Split Sequence List
Split Sequence List can split up nucleotide or peptide sequence lists. The output can be a specified number of lists, lists containing a specified number of sequences, or lists containing sequences with particular attribute values, such as terms in the description,
To launch the Split Sequence List tool, go to:
Toolbox | Utility Tools () | Sequence Lists () |Split Sequence List ()
Select one or more sequence lists as input. If multiple lists are selected, then to process each input list separately, check the "Batch" checkbox. When unchecked, sequences in all the lists are considered together as a single input.
In the next wizard step, the basis upon which to do the splitting and any necessary settings for that option are specified (figure 27.17).
Figure 27.17: Sequence lists can be split into a set number of groups, or into lists containing particular numbers of sequences, or split based on attribute values.
The options are:
- Split into N lists In the "Number of lists to create" box, enter the number of lists to split the input into.

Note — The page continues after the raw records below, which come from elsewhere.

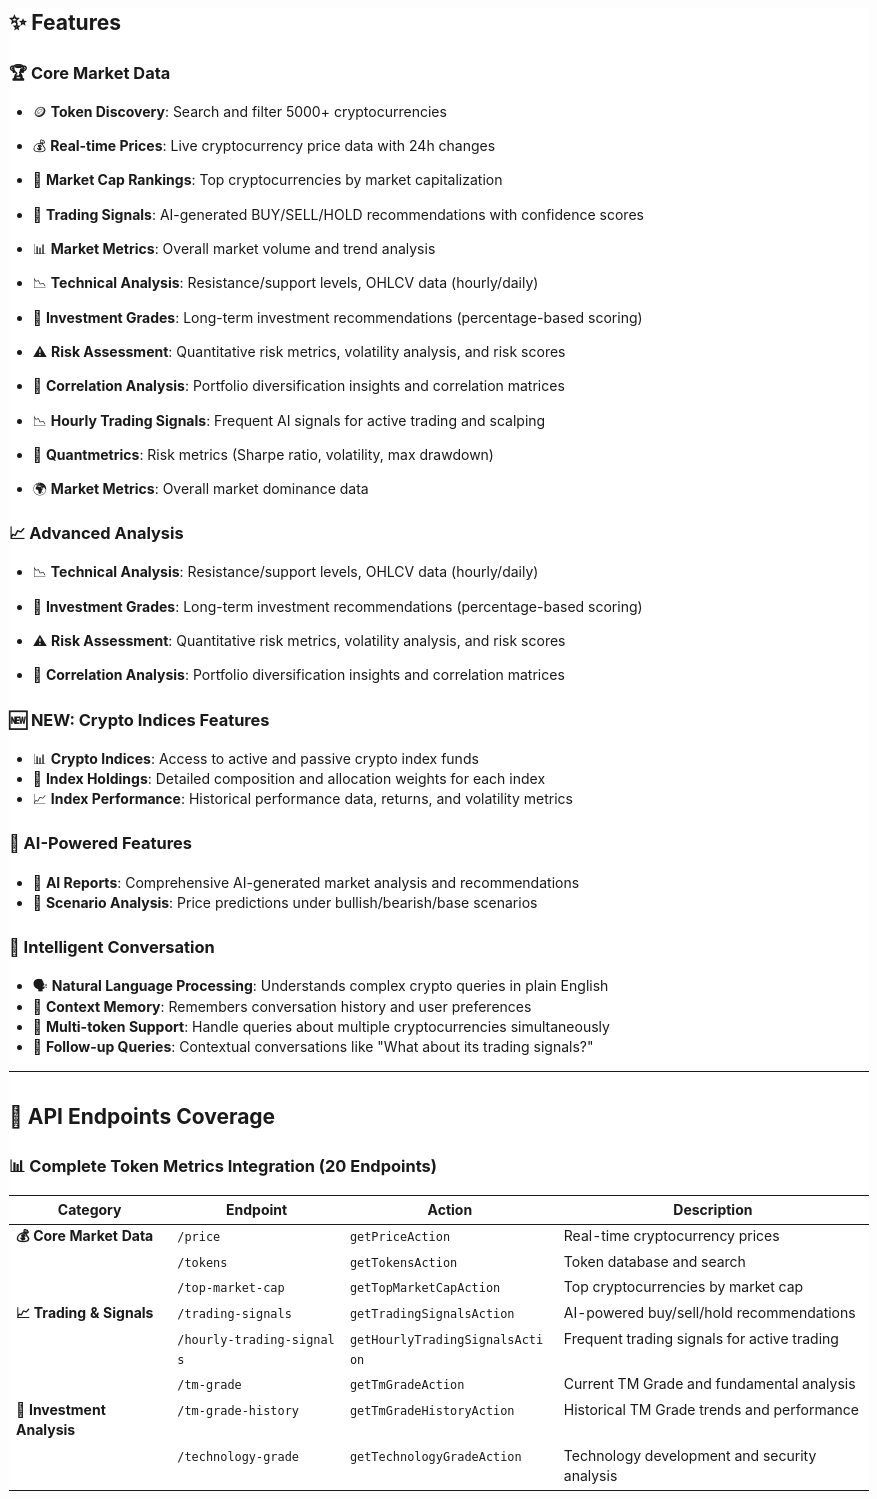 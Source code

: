 
## ✨ Features

### 🏆 Core Market Data
- 🪙 **Token Discovery**: Search and filter 5000+ cryptocurrencies
- 💰 **Real-time Prices**: Live cryptocurrency price data with 24h changes
- 👑 **Market Cap Rankings**: Top cryptocurrencies by market capitalization
- 📡 **Trading Signals**: AI-generated BUY/SELL/HOLD recommendations with confidence scores
- 📊 **Market Metrics**: Overall market volume and trend analysis
- 📉 **Technical Analysis**: Resistance/support levels, OHLCV data (hourly/daily)
- 🎯 **Investment Grades**: Long-term investment recommendations (percentage-based scoring)
- ⚠️ **Risk Assessment**: Quantitative risk metrics, volatility analysis, and risk scores

- 🔗 **Correlation Analysis**: Portfolio diversification insights and correlation matrices
- 📉 **Hourly Trading Signals**: Frequent AI signals for active trading and scalping
- 🔢 **Quantmetrics**: Risk metrics (Sharpe ratio, volatility, max drawdown)
- 🌍 **Market Metrics**: Overall market dominance data

### 📈 Advanced Analysis
- 📉 **Technical Analysis**: Resistance/support levels, OHLCV data (hourly/daily)
- 🎯 **Investment Grades**: Long-term investment recommendations (percentage-based scoring)
- ⚠️ **Risk Assessment**: Quantitative risk metrics, volatility analysis, and risk scores

- 🔗 **Correlation Analysis**: Portfolio diversification insights and correlation matrices

### 🆕 **NEW: Crypto Indices Features**
- 📊 **Crypto Indices**: Access to active and passive crypto index funds
- 🏦 **Index Holdings**: Detailed composition and allocation weights for each index
- 📈 **Index Performance**: Historical performance data, returns, and volatility metrics

### 🤖 AI-Powered Features
- 📝 **AI Reports**: Comprehensive AI-generated market analysis and recommendations
- 🔮 **Scenario Analysis**: Price predictions under bullish/bearish/base scenarios

### 💬 Intelligent Conversation
- 🗣️ **Natural Language Processing**: Understands complex crypto queries in plain English
- 🧠 **Context Memory**: Remembers conversation history and user preferences
- 🔄 **Multi-token Support**: Handle queries about multiple cryptocurrencies simultaneously
- 💭 **Follow-up Queries**: Contextual conversations like "What about its trading signals?"

---

## 🔌 API Endpoints Coverage

### 📊 Complete Token Metrics Integration (20 Endpoints)

| Category | Endpoint | Action | Description |
|----------|----------|---------|-------------|
| **💰 Core Market Data** | `/price` | `getPriceAction` | Real-time cryptocurrency prices |
| | `/tokens` | `getTokensAction` | Token database and search |
| | `/top-market-cap` | `getTopMarketCapAction` | Top cryptocurrencies by market cap |
| **📈 Trading & Signals** | `/trading-signals` | `getTradingSignalsAction` | AI-powered buy/sell/hold recommendations |
| | `/hourly-trading-signals` | `getHourlyTradingSignalsAction` | Frequent trading signals for active trading |
| | `/tm-grade` | `getTmGradeAction` | Current TM Grade and fundamental analysis |
| **🎯 Investment Analysis** | `/tm-grade-history` | `getTmGradeHistoryAction` | Historical TM Grade trends and performance |
| | `/technology-grade` | `getTechnologyGradeAction` | Technology development and security analysis |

- Create lists with N sequences each In the "Number of sequences per list" box, enter the relevant number. The final sequence list in the set created may contain fewer than this number.
- Split based on attribute values Specify the attribute to split upon from the drop-down list. Columns in the table view of a sequence list equate to the attributes that the list can be split upon.
If no information is entered into the "Attribute values" field, a sequence list is created for each unique value of the specified attribute. If values are provided, a sequence list is created for each of these where at least one sequence has that attribute value. For example, if 3 values are specified, and sequences were found with attributes matching each of these values, 3 sequence lists would be created. If no sequences were found containing 1 of those attribute values, then only 2 sequence lists would be created. Check the "Collect sequences without matches" box to additionally produce a sequence list containing the sequences where no match to a specified value was identified.
Attribute values should be added in a new-line separated list (figure 27.18).
Matching of values is case specific. An asterisk should be added before and/or after the term if the value is part of a longer entry (figure 27.18).
Attribute values are matched in the order they are listed. For example, if the attribute values shown in figure 27.18 were used, and a sequence had a description with both terms in it, that sequence would be placed in the list containing sequences with "Putative" in their descriptions. This is because
*Putative*
is listed first in the list of values provided to the tool.
Figure 27.18: With the settings shown here, 3 sequence lists were created. These lists are open in the background tabs shown. One contains sequences with descriptions that include the term "Putative", one contains sequences with descriptions that include the term "Uncharacterized", and one contains sequences containing neither term in the desccription.